If the research you need doesn’t exist yet and you don’t have the time to create it, how do you inform your practice and your recommendations?

If the research you need doesn’t exist yet and you don’t have the time to create it, how do you inform your practice and your recommendations? That was the question I began to ask myself. This isn’t to say that internationalisation research wasn’t important to my project – it certainly was. Research on internationalisation of the curriculum and the benefits of faculty mobility allowed me to articulate why the promotion framework needed to be internationalised. It was the lens through which everything for the project passed. In the end, though, much of the research I found most useful wasn’t about internationalisation at all. Older works – on how institutional missions are understood, motivations and rewards for faculty, academic socialisation and biased hiring practices – became equally, and in some cases more, important than the internationalisation research I used.

Lessons learned

The goal of my field experience course was to apply knowledge in a professional setting. As the definition of internationalisation continues to expand, the experience of trying to implement something new at an institution, without the backing of directly-related scholarship, will only become more common for professional staff. The continuous process of internationalisation leads to increasingly specific desired institutional outputs.

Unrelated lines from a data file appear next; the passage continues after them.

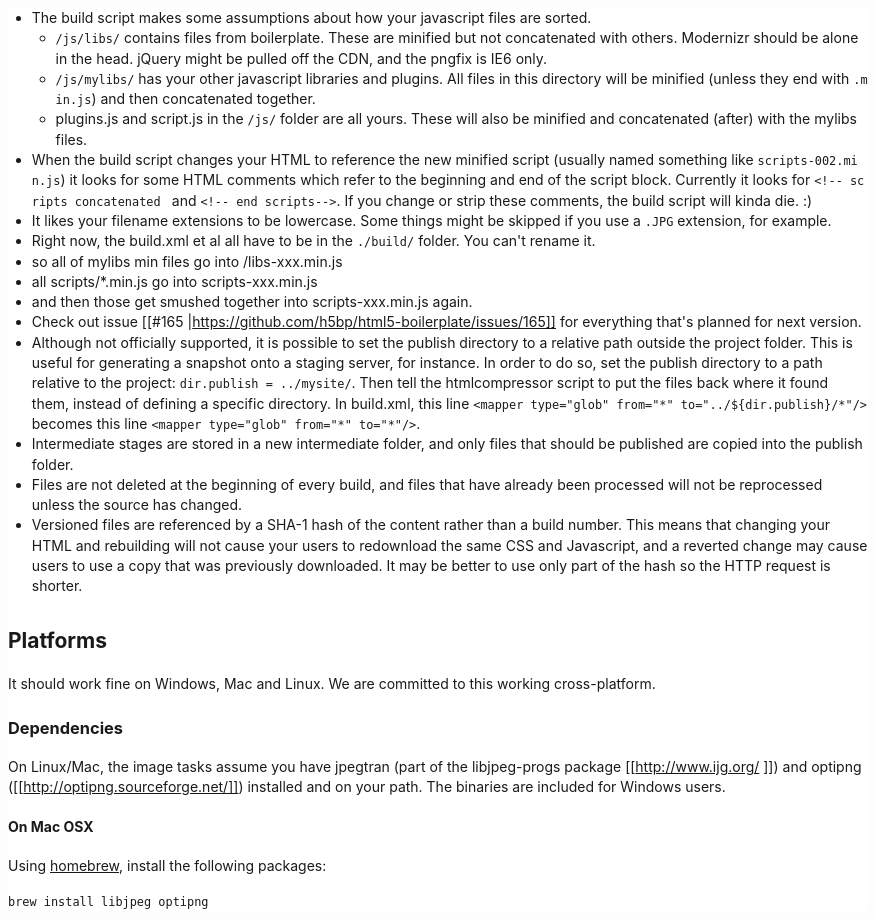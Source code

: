  * The build script makes some assumptions about how your javascript files are sorted. 
   * `/js/libs/` contains files from boilerplate. These are minified but not concatenated with others. Modernizr should be alone in the head. jQuery might be pulled off the CDN, and the pngfix is IE6 only.
   * `/js/mylibs/` has your other javascript libraries and plugins. All files in this directory will be minified (unless they end with `.min.js`) and then concatenated together.
   * plugins.js and script.js in the `/js/` folder are all yours. These will also be minified and concatenated (after) with the mylibs files.
 * When the build script changes your HTML to reference the new minified script (usually named something like `scripts-002.min.js`) it looks for some HTML comments which refer to the beginning and end of the script block. Currently it looks for `<!-- scripts concatenated ` and `<!-- end scripts-->`. If you change or strip these comments, the build script will kinda die. :)
 * It likes your filename extensions to be lowercase. Some things might be skipped if you use a `.JPG` extension, for example.
 * Right now, the build.xml et al all have to be in the `./build/` folder. You can't rename it.
 * so all of mylibs min files go into /libs-xxx.min.js
 * all scripts/*.min.js go into scripts-xxx.min.js
 * and then those get smushed together into scripts-xxx.min.js again.
 * Check out issue [[#165 |https://github.com/h5bp/html5-boilerplate/issues/165]] for everything that's planned for next version.
 * Although not officially supported, it is possible to set the publish directory to a relative path outside the project folder. This is useful for generating a snapshot onto a staging server, for instance. In order to do so, set the publish directory to a path relative to the project: `dir.publish = ../mysite/`. Then tell the htmlcompressor script to put the files back where it found them, instead of defining a specific directory. In build.xml, this line `<mapper type="glob" from="*" to="../${dir.publish}/*"/>` becomes this line `<mapper type="glob" from="*" to="*"/>`.
 * Intermediate stages are stored in a new intermediate folder, and only files that should be published are copied into the publish folder.
 * Files are not deleted at the beginning of every build, and files that have already been processed will not be reprocessed unless the source has changed.
 * Versioned files are referenced by a SHA-1 hash of the content rather than a build number. This means that changing your HTML and rebuilding will not cause your users to redownload the same CSS and Javascript, and a reverted change may cause users to use a copy that was previously downloaded. It may be better to use only part of the hash so the HTTP request is shorter.

## Platforms

It should work fine on Windows, Mac and Linux. We are committed to this working cross-platform.

### Dependencies

On Linux/Mac, the image tasks assume you have jpegtran (part of the libjpeg-progs package [[http://www.ijg.org/ ]]) and optipng ([[http://optipng.sourceforge.net/]]) installed and on your path. The binaries are included for Windows users.

#### On Mac OSX

Using [homebrew](http://mxcl.github.com/homebrew/), install the
following packages:

    brew install libjpeg optipng
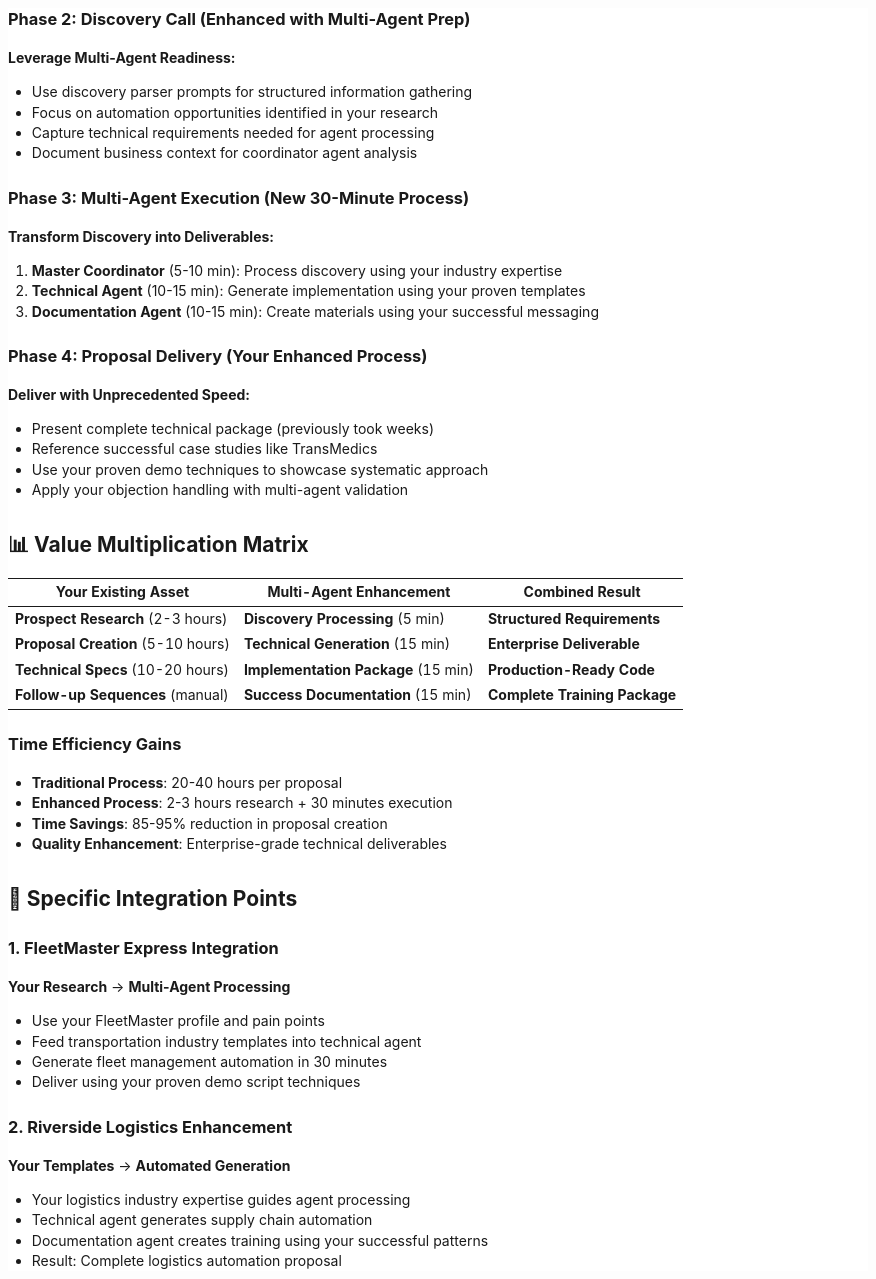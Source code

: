 ### Phase 2: Discovery Call (Enhanced with Multi-Agent Prep)
**Leverage Multi-Agent Readiness:**
- Use discovery parser prompts for structured information gathering
- Focus on automation opportunities identified in your research
- Capture technical requirements needed for agent processing
- Document business context for coordinator agent analysis

### Phase 3: Multi-Agent Execution (New 30-Minute Process)
**Transform Discovery into Deliverables:**
1. **Master Coordinator** (5-10 min): Process discovery using your industry expertise
2. **Technical Agent** (10-15 min): Generate implementation using your proven templates  
3. **Documentation Agent** (10-15 min): Create materials using your successful messaging

### Phase 4: Proposal Delivery (Your Enhanced Process)
**Deliver with Unprecedented Speed:**
- Present complete technical package (previously took weeks)
- Reference successful case studies like TransMedics
- Use your proven demo techniques to showcase systematic approach
- Apply your objection handling with multi-agent validation

## 📊 Value Multiplication Matrix

| Your Existing Asset | Multi-Agent Enhancement | Combined Result |
|---|---|---|
| **Prospect Research** (2-3 hours) | **Discovery Processing** (5 min) | **Structured Requirements** |
| **Proposal Creation** (5-10 hours) | **Technical Generation** (15 min) | **Enterprise Deliverable** |
| **Technical Specs** (10-20 hours) | **Implementation Package** (15 min) | **Production-Ready Code** |
| **Follow-up Sequences** (manual) | **Success Documentation** (15 min) | **Complete Training Package** |

### Time Efficiency Gains
- **Traditional Process**: 20-40 hours per proposal
- **Enhanced Process**: 2-3 hours research + 30 minutes execution
- **Time Savings**: 85-95% reduction in proposal creation
- **Quality Enhancement**: Enterprise-grade technical deliverables

## 🎯 Specific Integration Points

### 1. FleetMaster Express Integration
**Your Research** → **Multi-Agent Processing**
- Use your FleetMaster profile and pain points
- Feed transportation industry templates into technical agent
- Generate fleet management automation in 30 minutes
- Deliver using your proven demo script techniques

### 2. Riverside Logistics Enhancement  
**Your Templates** → **Automated Generation**
- Your logistics industry expertise guides agent processing
- Technical agent generates supply chain automation
- Documentation agent creates training using your successful patterns
- Result: Complete logistics automation proposal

It’s not about showing how well you can synthesise existing research – it’s about finding ways to make scholarship of any kind meaningful to the work you do

The internationalisation of tenure and promotion is one such output. It is not the first step in an internationalisation strategy; it is undertaken once a university is further along. This kind of work is relatively novel, which explains why it was difficult to find articles or other university policies directly aligned with the project. Yet something had to provide a scholarly foundation for key components of my analysis – and literature from outside internationalisation did that.

Herein lies the strength of gaining applied research experience as part of a professional Master’s programme. Coursework is based on faculty-curated literature and is intended to help students understand the core canon of the field. A research project outside the academic setting, and one where the student does not set the research questions, creates a need to apply the best knowledge for the project. It is not about showing how well you can synthesise internationalisation research as it exists; instead, it is about finding ways to make scholarship – of any kind – meaningful to the internationalisation work that you are asked to carry out.